▸ About this task: Your output should be the lines from the start of the data through the line containing "# Locating Non-Win32 PE Resources", exactly and nothing more.

──────── Entries provided

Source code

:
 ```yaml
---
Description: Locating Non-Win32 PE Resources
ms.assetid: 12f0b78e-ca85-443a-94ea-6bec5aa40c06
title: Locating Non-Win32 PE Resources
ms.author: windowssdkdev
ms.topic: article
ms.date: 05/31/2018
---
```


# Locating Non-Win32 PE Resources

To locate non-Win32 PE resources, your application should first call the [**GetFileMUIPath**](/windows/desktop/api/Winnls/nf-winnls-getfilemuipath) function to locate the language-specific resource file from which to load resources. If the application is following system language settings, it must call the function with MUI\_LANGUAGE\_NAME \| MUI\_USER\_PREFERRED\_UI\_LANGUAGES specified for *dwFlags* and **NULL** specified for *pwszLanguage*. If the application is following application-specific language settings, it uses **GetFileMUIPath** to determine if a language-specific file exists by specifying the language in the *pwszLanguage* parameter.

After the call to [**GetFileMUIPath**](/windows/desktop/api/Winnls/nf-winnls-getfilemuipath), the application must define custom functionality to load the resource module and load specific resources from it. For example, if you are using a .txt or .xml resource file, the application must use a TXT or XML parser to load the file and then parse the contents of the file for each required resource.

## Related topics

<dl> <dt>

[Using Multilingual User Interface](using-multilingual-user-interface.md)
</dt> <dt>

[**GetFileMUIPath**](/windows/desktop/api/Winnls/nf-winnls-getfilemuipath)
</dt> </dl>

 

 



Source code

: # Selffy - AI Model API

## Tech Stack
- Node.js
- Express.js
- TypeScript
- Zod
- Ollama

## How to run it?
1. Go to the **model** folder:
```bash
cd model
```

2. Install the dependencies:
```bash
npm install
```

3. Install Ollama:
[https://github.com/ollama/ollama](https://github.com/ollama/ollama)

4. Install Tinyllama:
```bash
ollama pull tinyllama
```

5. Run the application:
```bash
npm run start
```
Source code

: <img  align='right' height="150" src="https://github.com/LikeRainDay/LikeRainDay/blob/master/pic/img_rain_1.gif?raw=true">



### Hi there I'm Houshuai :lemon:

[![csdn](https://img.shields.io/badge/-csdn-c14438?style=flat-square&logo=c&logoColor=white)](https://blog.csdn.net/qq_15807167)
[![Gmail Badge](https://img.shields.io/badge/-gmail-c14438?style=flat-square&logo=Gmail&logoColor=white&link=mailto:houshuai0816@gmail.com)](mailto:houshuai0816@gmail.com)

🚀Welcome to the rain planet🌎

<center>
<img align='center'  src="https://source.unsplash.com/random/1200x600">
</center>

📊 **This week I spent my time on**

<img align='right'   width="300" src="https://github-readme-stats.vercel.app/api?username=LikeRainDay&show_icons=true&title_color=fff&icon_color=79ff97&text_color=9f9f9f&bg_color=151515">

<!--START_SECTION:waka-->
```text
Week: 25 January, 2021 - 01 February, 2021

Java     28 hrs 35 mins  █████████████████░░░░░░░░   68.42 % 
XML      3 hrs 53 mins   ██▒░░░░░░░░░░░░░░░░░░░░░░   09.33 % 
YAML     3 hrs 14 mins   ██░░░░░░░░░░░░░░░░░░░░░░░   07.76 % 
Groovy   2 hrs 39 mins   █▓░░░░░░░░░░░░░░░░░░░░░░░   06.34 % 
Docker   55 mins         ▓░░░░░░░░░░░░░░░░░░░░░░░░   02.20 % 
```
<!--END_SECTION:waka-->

────────────────

▸ Exercise result:
Source code

:
 ```yaml
---
Description: Locating Non-Win32 PE Resources
ms.assetid: 12f0b78e-ca85-443a-94ea-6bec5aa40c06
title: Locating Non-Win32 PE Resources
ms.author: windowssdkdev
ms.topic: article
ms.date: 05/31/2018
---
```


# Locating Non-Win32 PE Resources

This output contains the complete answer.